=== To do ===
Word for word, retype the lines from the one containing "Utilizei o Postman" to the one containing "- Q: What should happen to" below, keeping both end lines and dropping the pictures.

/---

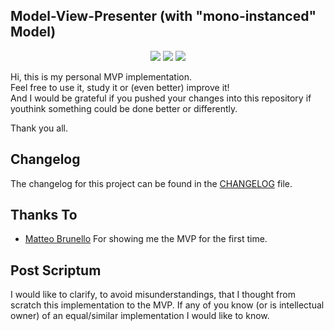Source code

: ## Model-View-Presenter (with "mono-instanced" Model)
<p align="center">
  <img src="https://img.shields.io/github/license/peppe998e/ModelViewPresenter"/>
  <img src="https://img.shields.io/github/issues/peppe998e/ModelViewPresenter"/>
  <img src="https://img.shields.io/github/forks/peppe998e/ModelViewPresenter"/>
</p>

Hi, this is my personal MVP implementation.<br>
Feel free to use it, study it or (even better) improve it!<br>
And I would be grateful if you pushed your changes into this repository
if youthink something could be done better or differently.

Thank you all.


## Changelog
The changelog for this project can be found in the [CHANGELOG](CHANGELOG.md) file.

## Thanks To
- [Matteo Brunello](https://github.com/BrunelloM) For showing me the MVP for the first time.

## Post Scriptum
I would like to clarify, to avoid misunderstandings, that I thought from scratch this implementation to the MVP.
If any of you know (or is intellectual owner) of an equal/similar implementation I would like to know.

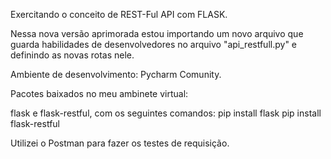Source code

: Exercitando o conceito de REST-Ful API com FLASK.

Nessa nova versão aprimorada estou importando um novo arquivo que guarda habilidades de desenvolvedores no arquivo "api_restfull.py" e definindo as novas rotas nele. 

Ambiente de desenvolvimento: Pycharm Comunity.

Pacotes baixados no meu ambinete virtual:

flask e flask-restful, com os seguintes comandos:
pip install flask
pip install flask-restful

Utilizei o Postman para fazer os testes de requisição.
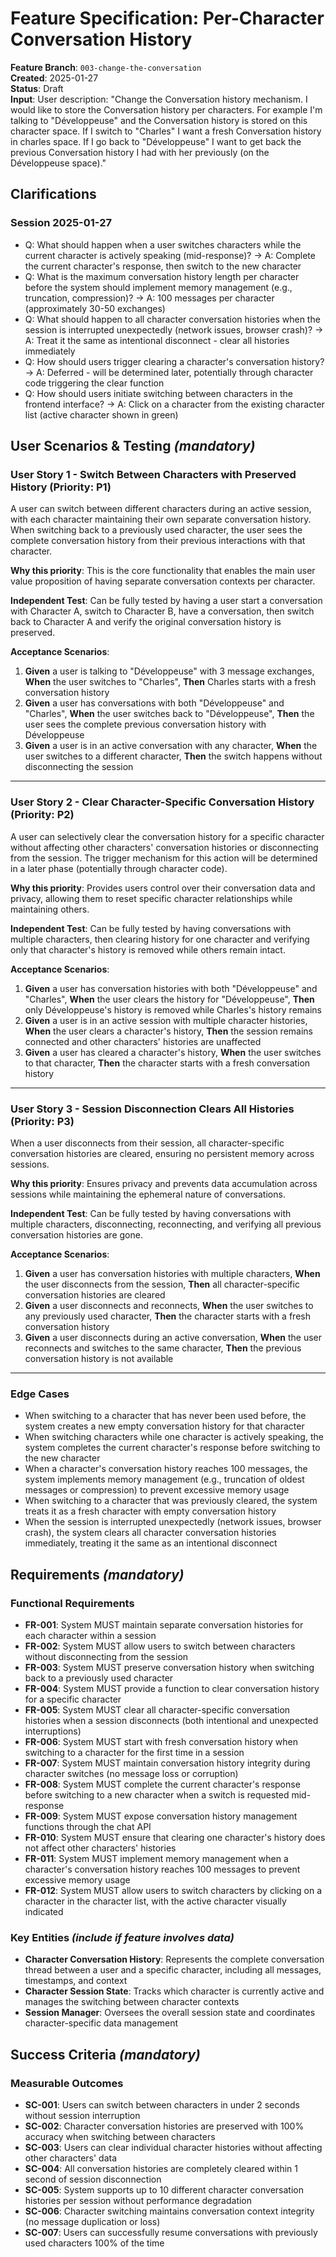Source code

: # Feature Specification: Per-Character Conversation History

**Feature Branch**: `003-change-the-conversation`  
**Created**: 2025-01-27  
**Status**: Draft  
**Input**: User description: "Change the Conversation history mechanism. I would like to store the Conversation history per characters. For example I'm talking to "Développeuse" and the Conversation history is stored on this character space. If I switch to "Charles" I want a fresh Conversation history in charles space. If I go back to "Développeuse" I want to get back the previous Conversation history I had with her previously (on the Développeuse space)."

## Clarifications

### Session 2025-01-27

- Q: What should happen when a user switches characters while the current character is actively speaking (mid-response)? → A: Complete the current character's response, then switch to the new character
- Q: What is the maximum conversation history length per character before the system should implement memory management (e.g., truncation, compression)? → A: 100 messages per character (approximately 30-50 exchanges)
- Q: What should happen to all character conversation histories when the session is interrupted unexpectedly (network issues, browser crash)? → A: Treat it the same as intentional disconnect - clear all histories immediately
- Q: How should users trigger clearing a character's conversation history? → A: Deferred - will be determined later, potentially through character code triggering the clear function
- Q: How should users initiate switching between characters in the frontend interface? → A: Click on a character from the existing character list (active character shown in green)

## User Scenarios & Testing _(mandatory)_

### User Story 1 - Switch Between Characters with Preserved History (Priority: P1)

A user can switch between different characters during an active session, with each character maintaining their own separate conversation history. When switching back to a previously used character, the user sees the complete conversation history from their previous interactions with that character.

**Why this priority**: This is the core functionality that enables the main user value proposition of having separate conversation contexts per character.

**Independent Test**: Can be fully tested by having a user start a conversation with Character A, switch to Character B, have a conversation, then switch back to Character A and verify the original conversation history is preserved.

**Acceptance Scenarios**:

1. **Given** a user is talking to "Développeuse" with 3 message exchanges, **When** the user switches to "Charles", **Then** Charles starts with a fresh conversation history
2. **Given** a user has conversations with both "Développeuse" and "Charles", **When** the user switches back to "Développeuse", **Then** the user sees the complete previous conversation history with Développeuse
3. **Given** a user is in an active conversation with any character, **When** the user switches to a different character, **Then** the switch happens without disconnecting the session

---

### User Story 2 - Clear Character-Specific Conversation History (Priority: P2)

A user can selectively clear the conversation history for a specific character without affecting other characters' conversation histories or disconnecting from the session. The trigger mechanism for this action will be determined in a later phase (potentially through character code).

**Why this priority**: Provides users control over their conversation data and privacy, allowing them to reset specific character relationships while maintaining others.

**Independent Test**: Can be fully tested by having conversations with multiple characters, then clearing history for one character and verifying only that character's history is removed while others remain intact.

**Acceptance Scenarios**:

1. **Given** a user has conversation histories with both "Développeuse" and "Charles", **When** the user clears the history for "Développeuse", **Then** only Développeuse's history is removed while Charles's history remains
2. **Given** a user is in an active session with multiple character histories, **When** the user clears a character's history, **Then** the session remains connected and other characters' histories are unaffected
3. **Given** a user has cleared a character's history, **When** the user switches to that character, **Then** the character starts with a fresh conversation history

---

### User Story 3 - Session Disconnection Clears All Histories (Priority: P3)

When a user disconnects from their session, all character-specific conversation histories are cleared, ensuring no persistent memory across sessions.

**Why this priority**: Ensures privacy and prevents data accumulation across sessions while maintaining the ephemeral nature of conversations.

**Independent Test**: Can be fully tested by having conversations with multiple characters, disconnecting, reconnecting, and verifying all previous conversation histories are gone.

**Acceptance Scenarios**:

1. **Given** a user has conversation histories with multiple characters, **When** the user disconnects from the session, **Then** all character-specific conversation histories are cleared
2. **Given** a user disconnects and reconnects, **When** the user switches to any previously used character, **Then** the character starts with a fresh conversation history
3. **Given** a user disconnects during an active conversation, **When** the user reconnects and switches to the same character, **Then** the previous conversation history is not available

---

### Edge Cases

- When switching to a character that has never been used before, the system creates a new empty conversation history for that character
- When switching characters while one character is actively speaking, the system completes the current character's response before switching to the new character
- When a character's conversation history reaches 100 messages, the system implements memory management (e.g., truncation of oldest messages or compression) to prevent excessive memory usage
- When switching to a character that was previously cleared, the system treats it as a fresh character with empty conversation history
- When the session is interrupted unexpectedly (network issues, browser crash), the system clears all character conversation histories immediately, treating it the same as an intentional disconnect

## Requirements _(mandatory)_

### Functional Requirements

- **FR-001**: System MUST maintain separate conversation histories for each character within a session
- **FR-002**: System MUST allow users to switch between characters without disconnecting from the session
- **FR-003**: System MUST preserve conversation history when switching back to a previously used character
- **FR-004**: System MUST provide a function to clear conversation history for a specific character
- **FR-005**: System MUST clear all character-specific conversation histories when a session disconnects (both intentional and unexpected interruptions)
- **FR-006**: System MUST start with fresh conversation history when switching to a character for the first time in a session
- **FR-007**: System MUST maintain conversation history integrity during character switches (no message loss or corruption)
- **FR-008**: System MUST complete the current character's response before switching to a new character when a switch is requested mid-response
- **FR-009**: System MUST expose conversation history management functions through the chat API
- **FR-010**: System MUST ensure that clearing one character's history does not affect other characters' histories
- **FR-011**: System MUST implement memory management when a character's conversation history reaches 100 messages to prevent excessive memory usage
- **FR-012**: System MUST allow users to switch characters by clicking on a character in the character list, with the active character visually indicated

### Key Entities _(include if feature involves data)_

- **Character Conversation History**: Represents the complete conversation thread between a user and a specific character, including all messages, timestamps, and context
- **Character Session State**: Tracks which character is currently active and manages the switching between character contexts
- **Session Manager**: Oversees the overall session state and coordinates character-specific data management

## Success Criteria _(mandatory)_

### Measurable Outcomes

- **SC-001**: Users can switch between characters in under 2 seconds without session interruption
- **SC-002**: Character conversation histories are preserved with 100% accuracy when switching between characters
- **SC-003**: Users can clear individual character histories without affecting other characters' data
- **SC-004**: All conversation histories are completely cleared within 1 second of session disconnection
- **SC-005**: System supports up to 10 different character conversation histories per session without performance degradation
- **SC-006**: Character switching maintains conversation context integrity (no message duplication or loss)
- **SC-007**: Users can successfully resume conversations with previously used characters 100% of the time
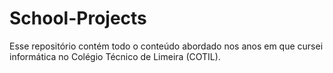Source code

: # School-Projects
Esse repositório contém todo o conteúdo abordado nos anos em que cursei informática no Colégio Técnico de Limeira (COTIL).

\---

=== Completed task ===
Utilizei o Postman para fazer os testes de requisição.
Source code

: # Feature Specification: Per-Character Conversation History

**Feature Branch**: `003-change-the-conversation`  
**Created**: 2025-01-27  
**Status**: Draft  
**Input**: User description: "Change the Conversation history mechanism. I would like to store the Conversation history per characters. For example I'm talking to "Développeuse" and the Conversation history is stored on this character space. If I switch to "Charles" I want a fresh Conversation history in charles space. If I go back to "Développeuse" I want to get back the previous Conversation history I had with her previously (on the Développeuse space)."

## Clarifications

### Session 2025-01-27

- Q: What should happen when a user switches characters while the current character is actively speaking (mid-response)? → A: Complete the current character's response, then switch to the new character
- Q: What is the maximum conversation history length per character before the system should implement memory management (e.g., truncation, compression)? → A: 100 messages per character (approximately 30-50 exchanges)
- Q: What should happen to all character conversation histories when the session is interrupted unexpectedly (network issues, browser crash)? → A: Treat it the same as intentional disconnect - clear all histories immediately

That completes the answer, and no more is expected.